→ Work instructions:
In the records that follow, find each line with the word "typeclasses" and copy it.

Rendered images with source text
++++++++++++++++++++
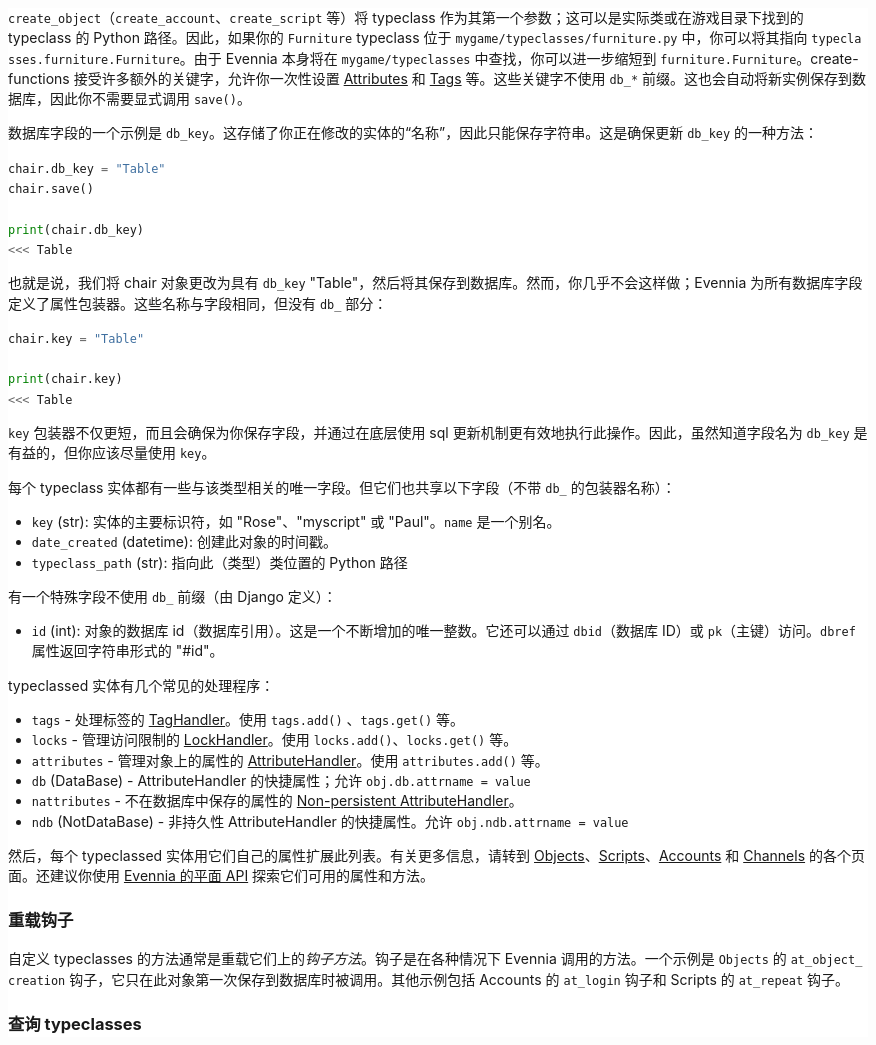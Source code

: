 `create_object`（`create_account`、`create_script` 等）将 typeclass 作为其第一个参数；这可以是实际类或在游戏目录下找到的 typeclass 的 Python 路径。因此，如果你的 `Furniture` typeclass 位于 `mygame/typeclasses/furniture.py` 中，你可以将其指向 `typeclasses.furniture.Furniture`。由于 Evennia 本身将在 `mygame/typeclasses` 中查找，你可以进一步缩短到 `furniture.Furniture`。create-functions 接受许多额外的关键字，允许你一次性设置 [Attributes](./Attributes.md) 和 [Tags](./Tags.md) 等。这些关键字不使用 `db_*` 前缀。这也会自动将新实例保存到数据库，因此你不需要显式调用 `save()`。

数据库字段的一个示例是 `db_key`。这存储了你正在修改的实体的“名称”，因此只能保存字符串。这是确保更新 `db_key` 的一种方法：

```python
chair.db_key = "Table"
chair.save()

print(chair.db_key)
<<< Table
```

也就是说，我们将 chair 对象更改为具有 `db_key` "Table"，然后将其保存到数据库。然而，你几乎不会这样做；Evennia 为所有数据库字段定义了属性包装器。这些名称与字段相同，但没有 `db_` 部分：

```python
chair.key = "Table"

print(chair.key)
<<< Table
```

`key` 包装器不仅更短，而且会确保为你保存字段，并通过在底层使用 sql 更新机制更有效地执行此操作。因此，虽然知道字段名为 `db_key` 是有益的，但你应该尽量使用 `key`。

每个 typeclass 实体都有一些与该类型相关的唯一字段。但它们也共享以下字段（不带 `db_` 的包装器名称）：

- `key` (str): 实体的主要标识符，如 "Rose"、"myscript" 或 "Paul"。`name` 是一个别名。
- `date_created` (datetime): 创建此对象的时间戳。
- `typeclass_path` (str): 指向此（类型）类位置的 Python 路径

有一个特殊字段不使用 `db_` 前缀（由 Django 定义）：

- `id` (int): 对象的数据库 id（数据库引用）。这是一个不断增加的唯一整数。它还可以通过 `dbid`（数据库 ID）或 `pk`（主键）访问。`dbref` 属性返回字符串形式的 "#id"。

typeclassed 实体有几个常见的处理程序：

- `tags` - 处理标签的 [TagHandler](./Tags.md)。使用 `tags.add()` 、`tags.get()` 等。
- `locks` - 管理访问限制的 [LockHandler](./Locks.md)。使用 `locks.add()`、`locks.get()` 等。
- `attributes` - 管理对象上的属性的 [AttributeHandler](./Attributes.md)。使用 `attributes.add()` 等。
- `db` (DataBase) - AttributeHandler 的快捷属性；允许 `obj.db.attrname = value`
- `nattributes` - 不在数据库中保存的属性的 [Non-persistent AttributeHandler](./Attributes.md)。
- `ndb` (NotDataBase) - 非持久性 AttributeHandler 的快捷属性。允许 `obj.ndb.attrname = value`

然后，每个 typeclassed 实体用它们自己的属性扩展此列表。有关更多信息，请转到 [Objects](./Objects.md)、[Scripts](./Scripts.md)、[Accounts](./Accounts.md) 和 [Channels](./Channels.md) 的各个页面。还建议你使用 [Evennia 的平面 API](../Evennia-API.md) 探索它们可用的属性和方法。

### 重载钩子

自定义 typeclasses 的方法通常是重载它们上的*钩子方法*。钩子是在各种情况下 Evennia 调用的方法。一个示例是 `Objects` 的 `at_object_creation` 钩子，它只在此对象第一次保存到数据库时被调用。其他示例包括 Accounts 的 `at_login` 钩子和 Scripts 的 `at_repeat` 钩子。

### 查询 typeclasses

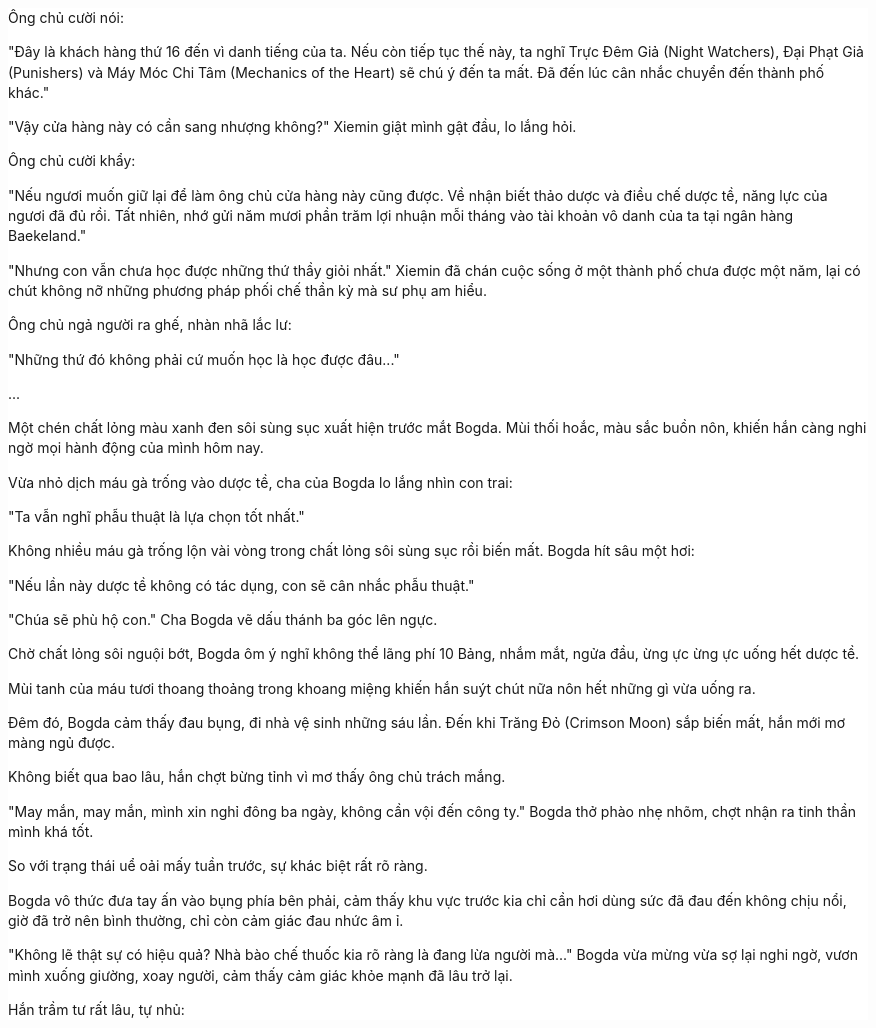 Ông chủ cười nói:

"Đây là khách hàng thứ 16 đến vì danh tiếng của ta. Nếu còn tiếp tục thế này, ta nghĩ Trực Đêm Giả (Night Watchers), Đại Phạt Giả (Punishers) và Máy Móc Chi Tâm (Mechanics of the Heart) sẽ chú ý đến ta mất. Đã đến lúc cân nhắc chuyển đến thành phố khác."

"Vậy cửa hàng này có cần sang nhượng không?" Xiemin giật mình gật đầu, lo lắng hỏi.

Ông chủ cười khẩy:

"Nếu ngươi muốn giữ lại để làm ông chủ cửa hàng này cũng được. Về nhận biết thảo dược và điều chế dược tề, năng lực của ngươi đã đủ rồi. Tất nhiên, nhớ gửi năm mươi phần trăm lợi nhuận mỗi tháng vào tài khoản vô danh của ta tại ngân hàng Baekeland."

"Nhưng con vẫn chưa học được những thứ thầy giỏi nhất." Xiemin đã chán cuộc sống ở một thành phố chưa được một năm, lại có chút không nỡ những phương pháp phối chế thần kỳ mà sư phụ am hiểu.

Ông chủ ngả người ra ghế, nhàn nhã lắc lư:

"Những thứ đó không phải cứ muốn học là học được đâu..."

...

Một chén chất lỏng màu xanh đen sôi sùng sục xuất hiện trước mắt Bogda. Mùi thối hoắc, màu sắc buồn nôn, khiến hắn càng nghi ngờ mọi hành động của mình hôm nay.

Vừa nhỏ dịch máu gà trống vào dược tề, cha của Bogda lo lắng nhìn con trai:

"Ta vẫn nghĩ phẫu thuật là lựa chọn tốt nhất."

Không nhiều máu gà trống lộn vài vòng trong chất lỏng sôi sùng sục rồi biến mất. Bogda hít sâu một hơi:

"Nếu lần này dược tề không có tác dụng, con sẽ cân nhắc phẫu thuật."

"Chúa sẽ phù hộ con." Cha Bogda vẽ dấu thánh ba góc lên ngực.

Chờ chất lỏng sôi nguội bớt, Bogda ôm ý nghĩ không thể lãng phí 10 Bảng, nhắm mắt, ngửa đầu, ừng ực ừng ực uống hết dược tề.

Mùi tanh của máu tươi thoang thoảng trong khoang miệng khiến hắn suýt chút nữa nôn hết những gì vừa uống ra.

Đêm đó, Bogda cảm thấy đau bụng, đi nhà vệ sinh những sáu lần. Đến khi Trăng Đỏ (Crimson Moon) sắp biến mất, hắn mới mơ màng ngủ được.

Không biết qua bao lâu, hắn chợt bừng tỉnh vì mơ thấy ông chủ trách mắng.

"May mắn, may mắn, mình xin nghỉ đông ba ngày, không cần vội đến công ty." Bogda thở phào nhẹ nhõm, chợt nhận ra tinh thần mình khá tốt.

So với trạng thái uể oải mấy tuần trước, sự khác biệt rất rõ ràng.

Bogda vô thức đưa tay ấn vào bụng phía bên phải, cảm thấy khu vực trước kia chỉ cần hơi dùng sức đã đau đến không chịu nổi, giờ đã trở nên bình thường, chỉ còn cảm giác đau nhức âm ỉ.

"Không lẽ thật sự có hiệu quả? Nhà bào chế thuốc kia rõ ràng là đang lừa người mà..." Bogda vừa mừng vừa sợ lại nghi ngờ, vươn mình xuống giường, xoay người, cảm thấy cảm giác khỏe mạnh đã lâu trở lại.

Hắn trầm tư rất lâu, tự nhủ:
++++++++++++++++++++
→ Solution to the problem:
: `create_object`（`create_account`、`create_script` 等）将 typeclass 作为其第一个参数；这可以是实际类或在游戏目录下找到的 typeclass 的 Python 路径。因此，如果你的 `Furniture` typeclass 位于 `mygame/typeclasses/furniture.py` 中，你可以将其指向 `typeclasses.furniture.Furniture`。由于 Evennia 本身将在 `mygame/typeclasses` 中查找，你可以进一步缩短到 `furniture.Furniture`。create-functions 接受许多额外的关键字，允许你一次性设置 [Attributes](./Attributes.md) 和 [Tags](./Tags.md) 等。这些关键字不使用 `db_*` 前缀。这也会自动将新实例保存到数据库，因此你不需要显式调用 `save()`。
自定义 typeclasses 的方法通常是重载它们上的*钩子方法*。钩子是在各种情况下 Evennia 调用的方法。一个示例是 `Objects` 的 `at_object_creation` 钩子，它只在此对象第一次保存到数据库时被调用。其他示例包括 Accounts 的 `at_login` 钩子和 Scripts 的 `at_repeat` 钩子。
### 查询 typeclasses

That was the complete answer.